- Opening Delimiter -

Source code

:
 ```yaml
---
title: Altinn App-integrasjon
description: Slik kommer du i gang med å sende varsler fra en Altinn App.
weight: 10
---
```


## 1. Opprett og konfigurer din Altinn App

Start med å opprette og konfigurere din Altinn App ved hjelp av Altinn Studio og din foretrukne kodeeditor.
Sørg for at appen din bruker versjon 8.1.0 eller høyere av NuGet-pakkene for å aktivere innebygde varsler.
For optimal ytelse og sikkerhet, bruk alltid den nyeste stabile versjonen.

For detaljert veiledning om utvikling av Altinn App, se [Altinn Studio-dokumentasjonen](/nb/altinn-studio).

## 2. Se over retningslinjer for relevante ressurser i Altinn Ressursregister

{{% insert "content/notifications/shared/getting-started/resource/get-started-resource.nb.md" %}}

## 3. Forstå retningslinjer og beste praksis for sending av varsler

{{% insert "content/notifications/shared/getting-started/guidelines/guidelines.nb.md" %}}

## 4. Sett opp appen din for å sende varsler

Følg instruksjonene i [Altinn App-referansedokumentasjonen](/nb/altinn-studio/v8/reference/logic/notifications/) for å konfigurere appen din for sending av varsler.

- Closing Delimiter -

EXERCISE GOAL ▸ State how many lines contain the word "content" across the listing, and give no other text.

TASK ANSWER ▸ 2